Recent examples include:
- MobiMOOC: held last month and focused on mobile learning.
- Virtual School MOOC: presenting topics related to K-12 online learning.
- GamesMOOC: ongoing now for those interested in games-based learning.
- BlendKit2012: also going on now and led by faculty at the University of Central Florida for those interested in designing and developing a blended learning course.
The three categories presented in this post are my interpretation, and help me to describe the phenomenon, but they are not clearly defined. There is some overlapping of purpose, delivery, and audience (e.g., GamesMOOC and BlendKit are listed on the connectivist MOOC site), each course has a central topic or special interest, etc. And there are other approaches to describing the types of MOOCs available (read Lisa M. Lane’s “Three Kinds of MOOCs” highlighting network, task, and content orientation.)
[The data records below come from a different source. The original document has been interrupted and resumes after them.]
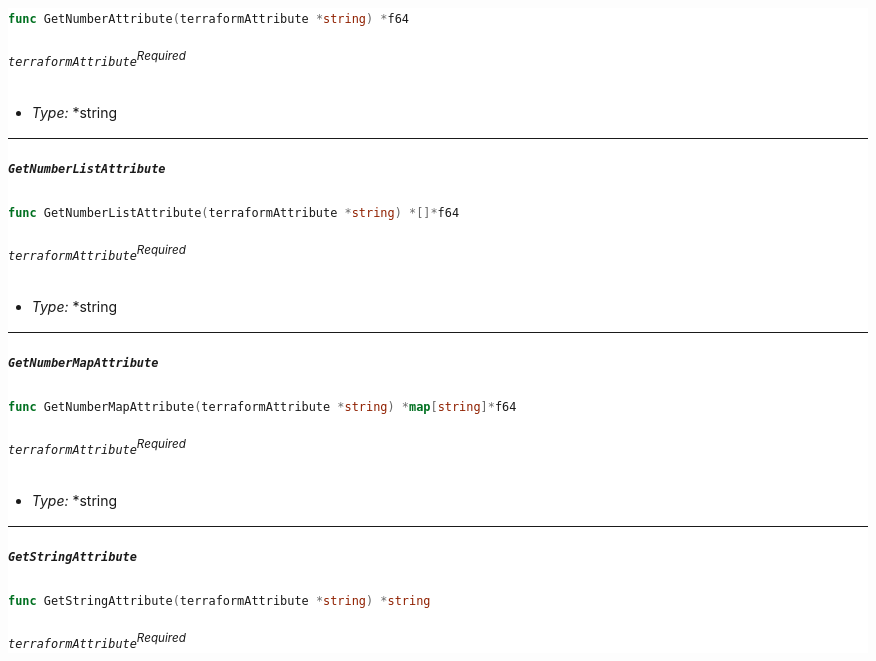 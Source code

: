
 ```go
func GetNumberAttribute(terraformAttribute *string) *f64
```

###### `terraformAttribute`<sup>Required</sup> <a name="terraformAttribute" id="@cdktf/provider-nomad.aclAuthMethod.AclAuthMethod.getNumberAttribute.parameter.terraformAttribute"></a>

- *Type:* *string

---

##### `GetNumberListAttribute` <a name="GetNumberListAttribute" id="@cdktf/provider-nomad.aclAuthMethod.AclAuthMethod.getNumberListAttribute"></a>

```go
func GetNumberListAttribute(terraformAttribute *string) *[]*f64
```

###### `terraformAttribute`<sup>Required</sup> <a name="terraformAttribute" id="@cdktf/provider-nomad.aclAuthMethod.AclAuthMethod.getNumberListAttribute.parameter.terraformAttribute"></a>

- *Type:* *string

---

##### `GetNumberMapAttribute` <a name="GetNumberMapAttribute" id="@cdktf/provider-nomad.aclAuthMethod.AclAuthMethod.getNumberMapAttribute"></a>

```go
func GetNumberMapAttribute(terraformAttribute *string) *map[string]*f64
```

###### `terraformAttribute`<sup>Required</sup> <a name="terraformAttribute" id="@cdktf/provider-nomad.aclAuthMethod.AclAuthMethod.getNumberMapAttribute.parameter.terraformAttribute"></a>

- *Type:* *string

---

##### `GetStringAttribute` <a name="GetStringAttribute" id="@cdktf/provider-nomad.aclAuthMethod.AclAuthMethod.getStringAttribute"></a>

```go
func GetStringAttribute(terraformAttribute *string) *string
```

###### `terraformAttribute`<sup>Required</sup> <a name="terraformAttribute" id="@cdktf/provider-nomad.aclAuthMethod.AclAuthMethod.getStringAttribute.parameter.terraformAttribute"></a>
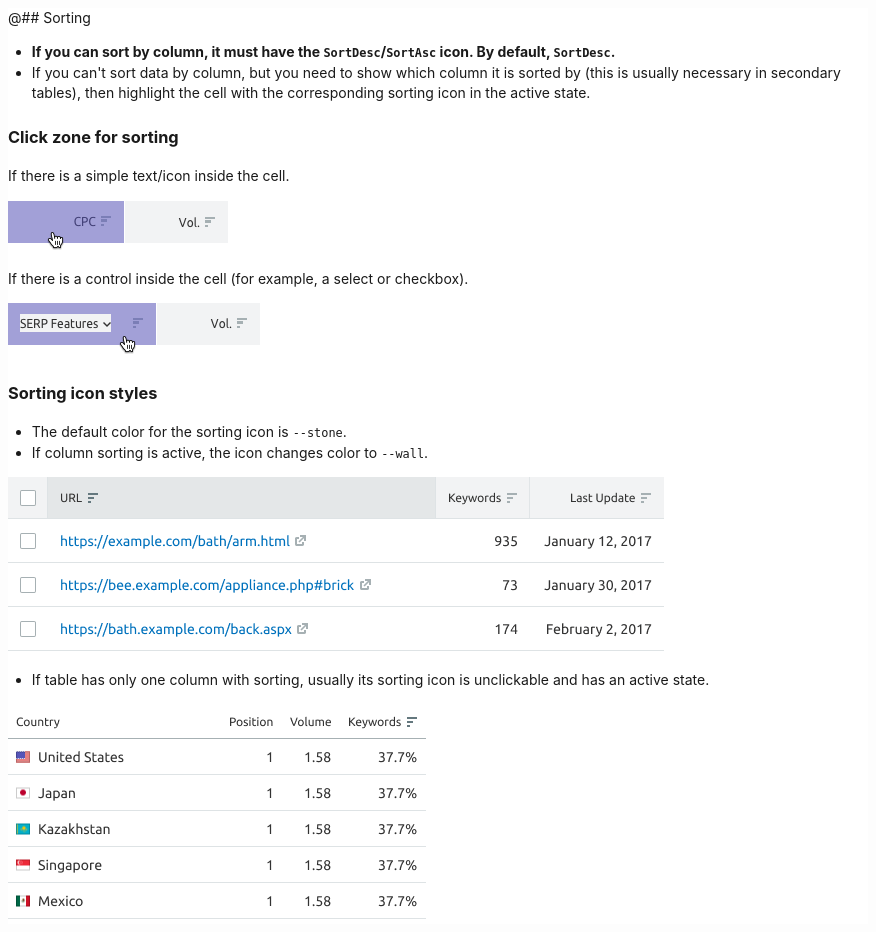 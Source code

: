 @## Sorting

- **If you can sort by column, it must have the `SortDesc`/`SortAsc` icon. By default, `SortDesc`.**
- If you can't sort data by column, but you need to show which column it is sorted by (this is usually necessary in secondary tables), then highlight the cell with the corresponding sorting icon in the active state.

### Click zone for sorting

If there is a simple text/icon inside the cell.

![hover zone](static/hover-zone-1.png)

If there is a control inside the cell (for example, a select or checkbox).

![hover zone](static/hover-zone-2.png)

### Sorting icon styles

- The default color for the sorting icon is `--stone`.
- If column sorting is active, the icon changes color to `--wall`.

![sorting icon](static/sorting1.png)

- If table has only one column with sorting, usually its sorting icon is unclickable and has an active state.

![sorting icon](static/sorting2.png)

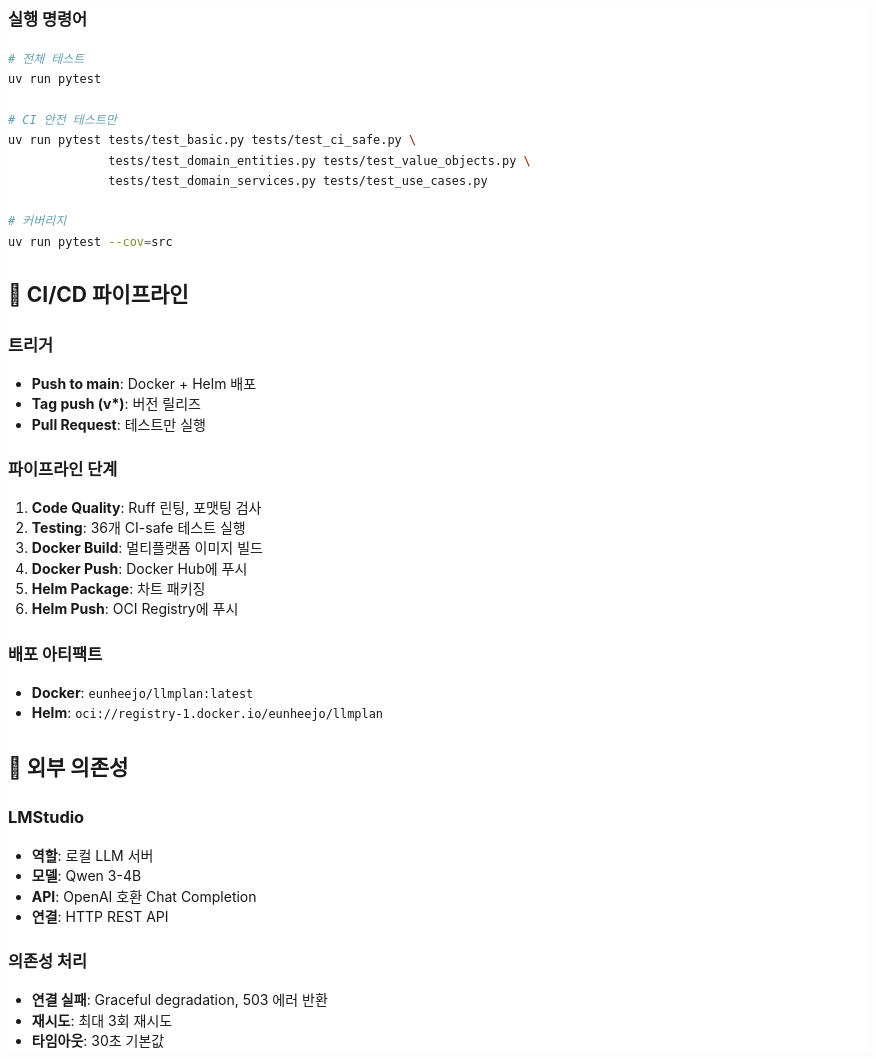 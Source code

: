 ### 실행 명령어

```bash
# 전체 테스트
uv run pytest

# CI 안전 테스트만
uv run pytest tests/test_basic.py tests/test_ci_safe.py \
              tests/test_domain_entities.py tests/test_value_objects.py \
              tests/test_domain_services.py tests/test_use_cases.py

# 커버리지
uv run pytest --cov=src
```

## 🔄 CI/CD 파이프라인

### 트리거

- **Push to main**: Docker + Helm 배포
- **Tag push (v\*)**: 버전 릴리즈
- **Pull Request**: 테스트만 실행

### 파이프라인 단계

1. **Code Quality**: Ruff 린팅, 포맷팅 검사
2. **Testing**: 36개 CI-safe 테스트 실행
3. **Docker Build**: 멀티플랫폼 이미지 빌드
4. **Docker Push**: Docker Hub에 푸시
5. **Helm Package**: 차트 패키징
6. **Helm Push**: OCI Registry에 푸시

### 배포 아티팩트

- **Docker**: `eunheejo/llmplan:latest`
- **Helm**: `oci://registry-1.docker.io/eunheejo/llmplan`

## 🔗 외부 의존성

### LMStudio

- **역할**: 로컬 LLM 서버
- **모델**: Qwen 3-4B
- **API**: OpenAI 호환 Chat Completion
- **연결**: HTTP REST API

### 의존성 처리

- **연결 실패**: Graceful degradation, 503 에러 반환
- **재시도**: 최대 3회 재시도
- **타임아웃**: 30초 기본값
Benefits and Challenges Ahead
The communities formed in these courses often create and leave behind a wide variety of artifacts including video presentations, discussion forums, and reference materials. These contribute to the growing catalog of online resources from which we can all learn. And when granted an open license, we can further reuse, revise, remix, and redistribute.
Thrun, in an interview for The Chronicle of Higher Education conducted after his Sloan keynote presentation, was quoted as saying “the medium doesn’t fit everybody, that’s very important. … Dropout rates for courses of this type are still on the order of 90 percent.” While there is some debate as to whether this is good or bad in the context of MOOCs, for many educators, including Thrun, this is something to target for improvement.
If you haven’t experienced a MOOC, consider finding an upcoming course. Understand the benefits and challenges you can expect as a MOOC learner and compare the options available. Sonic Foundry created a helpful chart earlier this year titled “Comparisons of MOOCs and MOOC-like Initiatives” [PDF] that provides a quick look at credentials, instructors, and types of interaction (i.e., synchronous, asynchronous).
There is no shortage of opinion about the pros and cons of MOOCs. And as quickly as we try to pin down the specifics, the tools and methods change and new options emerge. MOOCs may not be the way of the future, but one of many new ways forward as higher education evolves to meet the needs of those who want to learn.